## [Dataset entries]
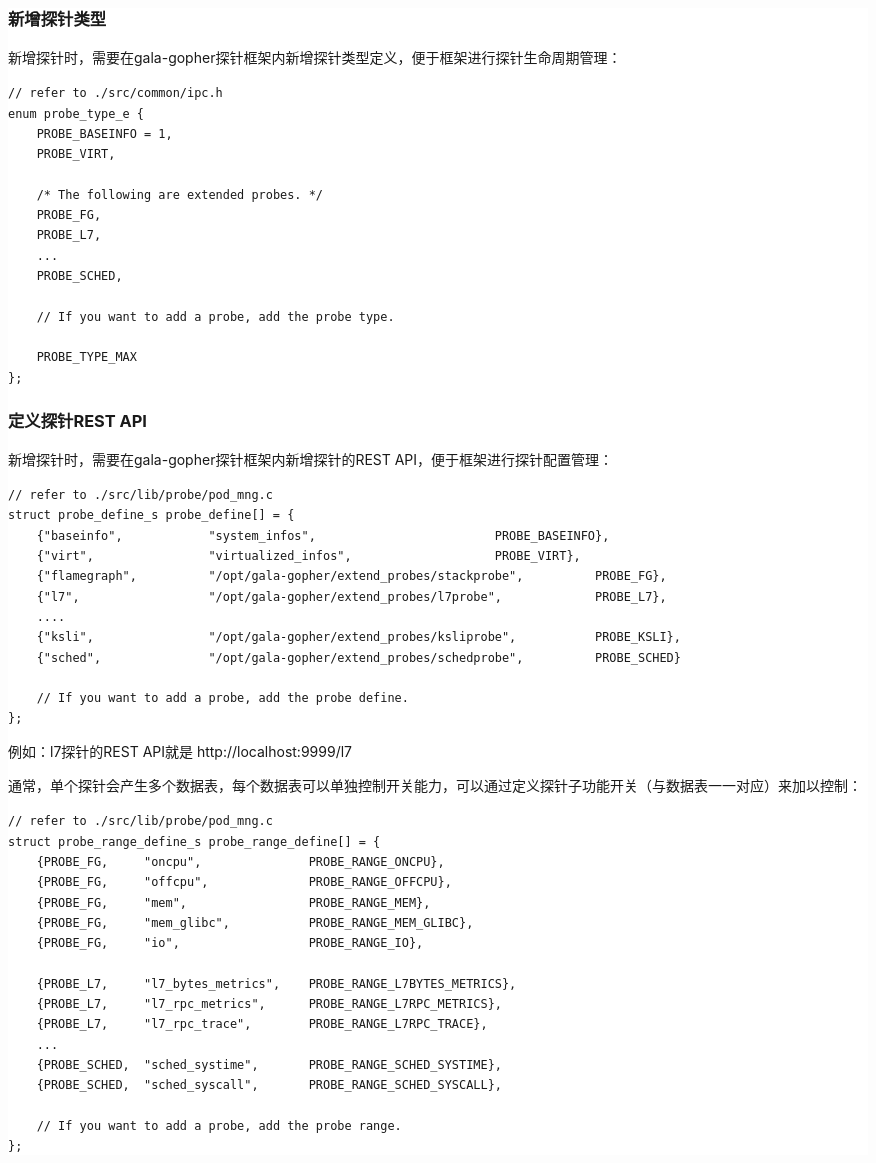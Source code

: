 ### 新增探针类型

新增探针时，需要在gala-gopher探针框架内新增探针类型定义，便于框架进行探针生命周期管理：

```
// refer to ./src/common/ipc.h
enum probe_type_e {
    PROBE_BASEINFO = 1,
    PROBE_VIRT,

    /* The following are extended probes. */
    PROBE_FG,
    PROBE_L7,
    ...
    PROBE_SCHED,

    // If you want to add a probe, add the probe type.

    PROBE_TYPE_MAX
};
```

### 定义探针REST API

新增探针时，需要在gala-gopher探针框架内新增探针的REST API，便于框架进行探针配置管理：

```
// refer to ./src/lib/probe/pod_mng.c
struct probe_define_s probe_define[] = {
    {"baseinfo",            "system_infos",                         PROBE_BASEINFO},
    {"virt",                "virtualized_infos",                    PROBE_VIRT},
    {"flamegraph",          "/opt/gala-gopher/extend_probes/stackprobe",          PROBE_FG},
    {"l7",                  "/opt/gala-gopher/extend_probes/l7probe",             PROBE_L7},
    ....
    {"ksli",                "/opt/gala-gopher/extend_probes/ksliprobe",           PROBE_KSLI},
    {"sched",               "/opt/gala-gopher/extend_probes/schedprobe",          PROBE_SCHED}

    // If you want to add a probe, add the probe define.
};
```

例如：l7探针的REST API就是  http://localhost:9999/l7

通常，单个探针会产生多个数据表，每个数据表可以单独控制开关能力，可以通过定义探针子功能开关（与数据表一一对应）来加以控制：

```
// refer to ./src/lib/probe/pod_mng.c
struct probe_range_define_s probe_range_define[] = {
    {PROBE_FG,     "oncpu",               PROBE_RANGE_ONCPU},
    {PROBE_FG,     "offcpu",              PROBE_RANGE_OFFCPU},
    {PROBE_FG,     "mem",                 PROBE_RANGE_MEM},
    {PROBE_FG,     "mem_glibc",           PROBE_RANGE_MEM_GLIBC},
    {PROBE_FG,     "io",                  PROBE_RANGE_IO},

    {PROBE_L7,     "l7_bytes_metrics",    PROBE_RANGE_L7BYTES_METRICS},
    {PROBE_L7,     "l7_rpc_metrics",      PROBE_RANGE_L7RPC_METRICS},
    {PROBE_L7,     "l7_rpc_trace",        PROBE_RANGE_L7RPC_TRACE},
    ...
    {PROBE_SCHED,  "sched_systime",       PROBE_RANGE_SCHED_SYSTIME},
    {PROBE_SCHED,  "sched_syscall",       PROBE_RANGE_SCHED_SYSCALL},

    // If you want to add a probe, add the probe range.
};

```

## [EXERCISE BRIEF]
Considering the records above, how many lines hold "struct"? Please answer with only the number.

## [ANSWER SECTION]
2